Without retelling the whole sordid mess, Abraham lies to King Abimelech and tells the king that Sarah (his wife) is his sister. (Actually, Sarah is Abraham’s half-sister). I’m not sure what Abraham was scared of but his lie to King Abimelech, to me, is worse than just telling the truth because the result of this on-going lie was that King Abimelech took Sarah to be HIS wife.
But before King Abimelech could CONSUMMATE with Sarah (probably in a back tent at the Gerar County Fair), he has a dream–a message from God.
And God is pretty straight forward with King Abimelech–you’re a dead man if you touch Sarah.
So King Abimelech releases Sarah back to Abraham–with, what seems to me, more integrity than Abraham showed.

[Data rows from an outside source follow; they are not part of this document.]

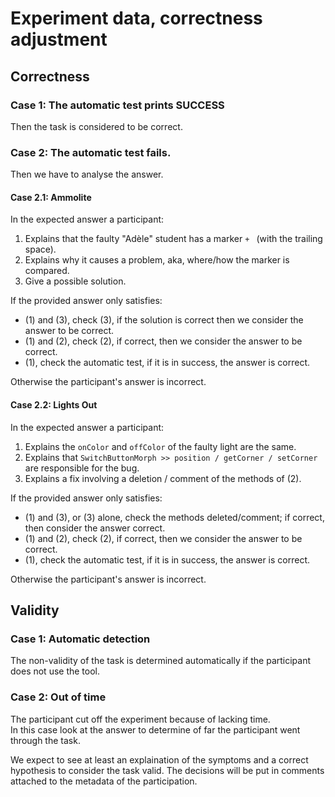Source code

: # Experiment data, correctness adjustment

## Correctness

### Case 1: The automatic test prints SUCCESS

Then the task is considered to be correct.  

### Case 2: The automatic test fails.
Then we have to analyse the answer.

#### Case 2.1: Ammolite

In the expected answer a participant:
1. Explains that the faulty "Adèle" student has a marker `+ ` (with the trailing space).
2. Explains why it causes a problem, aka, where/how the marker is compared.
3. Give a possible solution.

If the provided answer only satisfies:
- (1) and (3), check (3), if the solution is correct then we consider the answer to be correct.
- (1) and (2), check (2), if correct, then we consider the answer to be correct.
- (1), check the automatic test, if it is in success, the answer is correct.

Otherwise the participant's answer is incorrect.

#### Case 2.2: Lights Out

In the expected answer a participant:
1. Explains the `onColor` and `offColor` of the faulty light are the same.
2. Explains that `SwitchButtonMorph >> position / getCorner / setCorner` are responsible for the bug.
3. Explains a fix involving a deletion / comment of the methods of (2).

If the provided answer only satisfies:
- (1) and (3), or (3) alone, check the methods deleted/comment; if correct, then consider the answer correct.
- (1) and (2), check (2), if correct, then we consider the answer to be correct.
- (1), check the automatic test, if it is in success, the answer is correct.

Otherwise the participant's answer is incorrect.

## Validity

### Case 1: Automatic detection

The non-validity of the task is determined automatically if the participant does not use the tool.

### Case 2: Out of time

The participant cut off the experiment because of lacking time.  
In this case look at the answer to determine of far the participant went through the task.

We expect to see at least an explaination of the symptoms and a correct hypothesis to consider the task valid.
The decisions will be put in comments attached to the metadata of the participation.

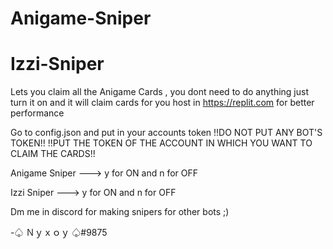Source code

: # Anigame-Sniper
# Izzi-Sniper


Lets you claim all the Anigame Cards , you dont need to do anything just turn it on and it will claim cards for you host in https://replit.com for better performance 

Go to config.json and put in your accounts token !!DO NOT PUT ANY BOT'S TOKEN!! !!PUT THE TOKEN OF THE ACCOUNT IN WHICH YOU WANT TO CLAIM THE CARDS!!

Anigame Sniper ---> y for ON    and    n for OFF

Izzi Sniper ---> y for ON    and    n for OFF

Dm me in discord for making snipers for other bots ;)

-♤  Ｎｙｘｏｙ ♤#9875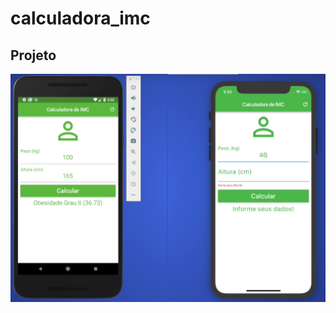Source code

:# calculadora_imc

## Projeto

![alt text](https://github.com/Ellissandro/flutter_calculadora_imc/blob/master/images/calculadora_imc.png)
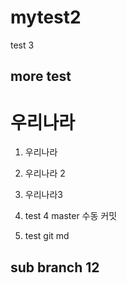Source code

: # mytest2
test 3

## more test


# 우리나라
1. 우리나라

2. 우리나라 2


3. 우리나라3

4. test 4 master 수동 커밋


5. test git md 

## sub branch 12
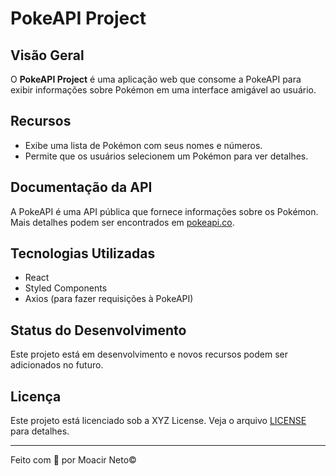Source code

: # PokeAPI Project

## Visão Geral

O **PokeAPI Project** é uma aplicação web que consome a PokeAPI para exibir informações sobre Pokémon em uma interface amigável ao usuário.

## Recursos

- Exibe uma lista de Pokémon com seus nomes e números.
- Permite que os usuários selecionem um Pokémon para ver detalhes.

## Documentação da API

A PokeAPI é uma API pública que fornece informações sobre os Pokémon. Mais detalhes podem ser encontrados em [pokeapi.co](https://pokeapi.co/).

## Tecnologias Utilizadas

- React
- Styled Components
- Axios (para fazer requisições à PokeAPI)

## Status do Desenvolvimento

Este projeto está em desenvolvimento e novos recursos podem ser adicionados no futuro.

## Licença

Este projeto está licenciado sob a XYZ License. Veja o arquivo [LICENSE](LICENSE) para detalhes.

---

Feito com 💙 por Moacir Neto©
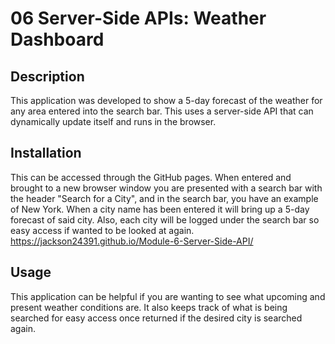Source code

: # 06 Server-Side APIs: Weather Dashboard

## Description
This application was developed to show a 5-day forecast of the weather for any area entered into the search bar. This uses a server-side API that can dynamically update itself and runs in the browser.

## Installation
This can be accessed through the GitHub pages. When entered and brought to a new browser window you are presented with a search bar 
with the header "Search for a City", and in the search bar, you have an example of New York. When a city name has been entered it will bring up a 5-day forecast of said city. Also, each city will be logged under the search bar so easy access if wanted to be looked at again.
https://jackson24391.github.io/Module-6-Server-Side-API/ 

## Usage
This application can be helpful if you are wanting to see what upcoming and present weather conditions are. It also keeps track of what is being searched for easy access once returned if the desired city is searched again.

Warren Wiersbe writes in Be Obedient: Learning the Secret of Living by Faith about this puzzling contradiction:
“If you did not know who Abraham was, and you read this chapter for the first time, which of the two men would you say was the believer? Surely not Abraham, the liar! It was not Abraham who showed integrity, and it was not Abraham whom God kept from sinning. What Abraham did was selfish, but Abimelech responded with generosity. If anybody reveals excellent character, it is Abimelech and not Abraham.”
The king, from what I understand, wasn’t a believer but he still took serious note of what God was telling him.
You are a dead man.
I am a believer. God’s not going to mince words with me either.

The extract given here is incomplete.